[[ Supplied records open ]]

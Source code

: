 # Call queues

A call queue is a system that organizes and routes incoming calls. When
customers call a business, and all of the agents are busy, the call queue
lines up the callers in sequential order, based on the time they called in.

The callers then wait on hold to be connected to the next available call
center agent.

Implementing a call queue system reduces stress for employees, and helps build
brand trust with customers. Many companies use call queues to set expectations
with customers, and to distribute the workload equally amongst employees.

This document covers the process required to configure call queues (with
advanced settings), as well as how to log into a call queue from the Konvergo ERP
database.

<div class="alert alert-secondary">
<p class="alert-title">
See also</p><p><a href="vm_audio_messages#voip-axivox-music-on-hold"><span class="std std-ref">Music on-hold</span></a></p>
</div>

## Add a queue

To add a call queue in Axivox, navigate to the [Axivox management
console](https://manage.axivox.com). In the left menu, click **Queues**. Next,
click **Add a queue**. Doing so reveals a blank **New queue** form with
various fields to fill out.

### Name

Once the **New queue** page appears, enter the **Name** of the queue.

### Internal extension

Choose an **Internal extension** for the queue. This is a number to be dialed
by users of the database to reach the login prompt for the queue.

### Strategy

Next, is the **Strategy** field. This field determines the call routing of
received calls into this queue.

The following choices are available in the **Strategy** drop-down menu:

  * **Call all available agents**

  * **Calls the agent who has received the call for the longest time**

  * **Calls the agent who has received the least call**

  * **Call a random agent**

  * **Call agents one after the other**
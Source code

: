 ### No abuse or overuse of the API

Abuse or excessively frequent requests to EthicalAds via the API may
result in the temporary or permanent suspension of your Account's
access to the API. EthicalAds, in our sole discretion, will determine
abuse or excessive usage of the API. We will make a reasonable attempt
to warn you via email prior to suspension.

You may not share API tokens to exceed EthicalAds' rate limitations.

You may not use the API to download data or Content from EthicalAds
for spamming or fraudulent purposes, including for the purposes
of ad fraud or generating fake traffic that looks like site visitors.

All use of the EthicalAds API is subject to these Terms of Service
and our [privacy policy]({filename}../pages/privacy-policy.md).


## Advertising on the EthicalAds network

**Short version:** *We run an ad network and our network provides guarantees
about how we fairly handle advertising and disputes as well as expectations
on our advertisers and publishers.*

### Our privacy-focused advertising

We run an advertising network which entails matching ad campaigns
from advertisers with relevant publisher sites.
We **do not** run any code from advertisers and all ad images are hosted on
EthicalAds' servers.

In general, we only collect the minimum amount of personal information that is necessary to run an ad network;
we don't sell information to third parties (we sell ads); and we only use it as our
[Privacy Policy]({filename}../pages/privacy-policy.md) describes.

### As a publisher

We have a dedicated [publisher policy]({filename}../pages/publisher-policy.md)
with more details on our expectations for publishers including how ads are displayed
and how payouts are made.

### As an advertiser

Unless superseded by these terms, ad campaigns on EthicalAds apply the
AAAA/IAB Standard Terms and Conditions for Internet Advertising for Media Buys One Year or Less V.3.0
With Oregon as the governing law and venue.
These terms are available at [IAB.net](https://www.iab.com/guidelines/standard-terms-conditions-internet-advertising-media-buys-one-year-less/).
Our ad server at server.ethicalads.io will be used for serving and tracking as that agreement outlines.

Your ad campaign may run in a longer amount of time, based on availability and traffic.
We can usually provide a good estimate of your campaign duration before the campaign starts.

[[ Supplied records closed ]]

Only the lines above starting at the line that holds "Implementing a call" and ending at the line that holds "a random agent**" are to be repeated, exactly and in full.

* Written answer
Implementing a call queue system reduces stress for employees, and helps build
brand trust with customers. Many companies use call queues to set expectations
with customers, and to distribute the workload equally amongst employees.

This document covers the process required to configure call queues (with
advanced settings), as well as how to log into a call queue from the Konvergo ERP
database.

<div class="alert alert-secondary">
<p class="alert-title">
See also</p><p><a href="vm_audio_messages#voip-axivox-music-on-hold"><span class="std std-ref">Music on-hold</span></a></p>
</div>

## Add a queue

To add a call queue in Axivox, navigate to the [Axivox management
console](https://manage.axivox.com). In the left menu, click **Queues**. Next,
click **Add a queue**. Doing so reveals a blank **New queue** form with
various fields to fill out.

### Name

Once the **New queue** page appears, enter the **Name** of the queue.

### Internal extension

Choose an **Internal extension** for the queue. This is a number to be dialed
by users of the database to reach the login prompt for the queue.

### Strategy

Next, is the **Strategy** field. This field determines the call routing of
received calls into this queue.

The following choices are available in the **Strategy** drop-down menu:

  * **Call all available agents**

  * **Calls the agent who has received the call for the longest time**

  * **Calls the agent who has received the least call**

  * **Call a random agent**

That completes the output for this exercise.